May 10, 2010 by admin
I spend a lot of time riding the bus. I prefer it to the subway, because you can see the city, and because it’s easier to read on the bus-it’s slower. So I am unhurried in getting to my destinations in the city, but impatient about the snail’s pace of making change in the world and in my communities. As one of my favorite students, as well as Walt Whitman, is fond of saying, “I am large, I contain multitudes.”
Doing any kind of social change work requires a certain level of optimism. It’s often hard to find reasons for it, and even hard to maintain those reasons when things get worse, or when it never stays good for very long.
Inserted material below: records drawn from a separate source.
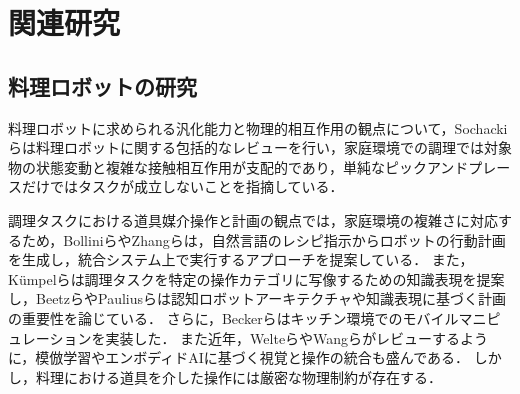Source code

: \chapter{関連研究}

\section{料理ロボットの研究}
料理ロボットに求められる汎化能力と物理的相互作用の観点について，Sochackiら\cite{Sochacki2024PracticalChefReview}は料理ロボットに関する包括的なレビューを行い，家庭環境での調理では対象物の状態変動と複雑な接触相互作用が支配的であり，単純なピックアンドプレースだけではタスクが成立しないことを指摘している．

調理タスクにおける道具媒介操作と計画の観点では，家庭環境の複雑さに対応するため，Bolliniら\cite{Bollini2013RecipesCookingRobot}やZhangら\cite{Zhang2024RealWorldCookingFromRecipes}は，自然言語のレシピ指示からロボットの行動計画を生成し，統合システム上で実行するアプローチを提案している．
また，Kümpelら\cite{Kumpel2025CookingActions}は調理タスクを特定の操作カテゴリに写像するための知識表現を提案し，Beetzら\cite{Beetz2011CRAM}やPauliusら\cite{PauliusSun2019CookingSurvey}は認知ロボットアーキテクチャや知識表現に基づく計画の重要性を論じている．
さらに，Beckerら\cite{Becker2011KitchenContainers}はキッチン環境でのモバイルマニピュレーションを実装した．
また近年，Welteら\cite{Welte2025DexterousILSurvey}やWangら\cite{Wang2025EmbodiedVisualPerceptionSurvey}がレビューするように，模倣学習やエンボディドAIに基づく視覚と操作の統合も盛んである．
しかし，料理における道具を介した操作には厳密な物理制約が存在する．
Optimism is not innate to my personality, but it has become essential to my activist life.
Two years ago, I attended a three day long training for Jewish educators with Keshet, a Boston based organization that works for the inclusion of LGBTQ Jews is all aspects of Jewish life. It was truly a restorative experience for me, to see folks from so many different Jewish organizations being challenged and given impactful tools to challenge others. The fact that I was encouraged to attend the training by Hillel was a source of great relief and pride for the organization I have worked for for years.
There are a lot of reasons to feel positive about change in the Jewish community: The ordination of gay and lesbian rabbis, the establishment of robust Jewish feminist spaces, the creation of new ritual, the funding and nurturing of organizations that work for real inclusion. The question remains as to the depth of the change we will be able to make, and what the cost of addressing change on a level of pure lip service will be. It’s not simply a matter of giving folks permission, of tolerance (oh, how I hate that word), it’s about changing a culture. We have to bring what is considered marginal into the mainstream, to take this as seriously as the charge to learn Torah, defend Israel and grow ourselves as a people.
The potential for change, when we are empowered to ask honest and provocative questions about the present and future state of our
communties, is truly stupendous. We have to be optimistic enough to believe that such a thing is possible.